The adoption of resolution 2328 follows up France’s action at the United Nations. France is permanently committed to gaining respect for international humanitarian law in Syria as reaffirmed in particular by Security Council resolutions 2254 (2015) endorsing a road map for a political transition, and 2258 (2015) aimed at facilitating cross-border and cross-line access by humanitarian agencies inside Syria.
- Resolution 2254 as posted on the United Nations website
- Resolution 2258 as posted on the United Nations website
Moreover, to avoid resigning ourselves to seeing the Security Council paralyzed when mass atrocities are perpetrated, since 2013 France has suggested regulating the use of the veto. France believes that the veto is not and cannot be a privilege: it involves duties and a special responsibility conferred by the Charter of the United Nations. The right of veto was granted to the five permanent members to foster cooperation among them to enable the United Nations to prevent and resolve international conflicts, ensure effective compliance with international law and protect civilian populations.

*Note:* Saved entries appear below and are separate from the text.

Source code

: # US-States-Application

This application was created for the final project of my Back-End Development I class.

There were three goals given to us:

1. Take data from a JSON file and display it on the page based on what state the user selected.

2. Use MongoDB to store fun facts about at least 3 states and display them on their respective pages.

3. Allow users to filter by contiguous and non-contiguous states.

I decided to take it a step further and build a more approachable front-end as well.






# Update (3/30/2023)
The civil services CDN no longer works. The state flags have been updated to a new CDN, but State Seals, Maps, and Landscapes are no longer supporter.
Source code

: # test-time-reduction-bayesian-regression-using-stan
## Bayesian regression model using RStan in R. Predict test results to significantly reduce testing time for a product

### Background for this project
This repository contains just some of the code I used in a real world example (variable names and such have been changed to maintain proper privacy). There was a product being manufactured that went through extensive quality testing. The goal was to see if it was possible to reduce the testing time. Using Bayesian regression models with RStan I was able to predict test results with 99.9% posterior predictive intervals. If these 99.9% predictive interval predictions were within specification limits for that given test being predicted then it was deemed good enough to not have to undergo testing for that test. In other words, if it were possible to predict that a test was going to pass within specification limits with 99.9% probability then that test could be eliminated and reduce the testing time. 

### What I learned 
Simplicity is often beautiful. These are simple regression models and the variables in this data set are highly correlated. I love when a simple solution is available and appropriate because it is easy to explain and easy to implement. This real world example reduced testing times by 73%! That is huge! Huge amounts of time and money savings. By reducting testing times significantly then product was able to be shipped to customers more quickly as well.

“France holds a constant position: the only solution to the conflict is a political outcome with a resumption of negotiations.”
As constantly affirmed by France, there can be no return to stability without a political process. This implies real negotiations and a credible political transition. The lack of a transition taking into account the aspirations of all Syrians in fact implies the prospect of a divided Syria inside which there will still be terrorist enclaves and where refugee flows to Europe will continue. It also implies the prospect of endless fighting.
Negotiations will have to take place between all parties – as provided for by the Geneva Communiqué and resolution 2254 (2015) – and be accompanied by the international community. They should include representatives of the regime and the opposition.
France is pursuing its diplomatic efforts to that end. On 10 December 2016 in Paris, it initiated a ministerial meeting of the Like-Minded Countries which reaffirmed, on that occasion, their support for resuming negotiations between the opposition and the regime. The so-called "like-minded" countries are those working towards a democratic transition in Syria and sharing the conviction that a political solution is the only way out of the crisis.
At the political level, France remains constantly committed to a transition to achieve a negotiated solution. It is also a question of effectiveness in fighting terrorism: maintaining the Assad regime encourages continued conflict and radicalization of the opposition, sustains refugee flows, destabilizes the region and prevents Syrians from working together to fight terrorism. France is therefore supporting the moderate opposition meeting within the High Negotiations Committee (HNC) which has expressed its commitment to a political solution and to a free Syria.
At the military level, France has been carrying out Operation Chammal (in the framework of the Global Coalition against Daesh) in Iraq since September 2014 and in Syria since September 2015. It carries out air operations, and provides advice and training to Iraqi and particularly Kurdish security forces. France is also providing support to the moderate groups fighting against Daesh in Syria.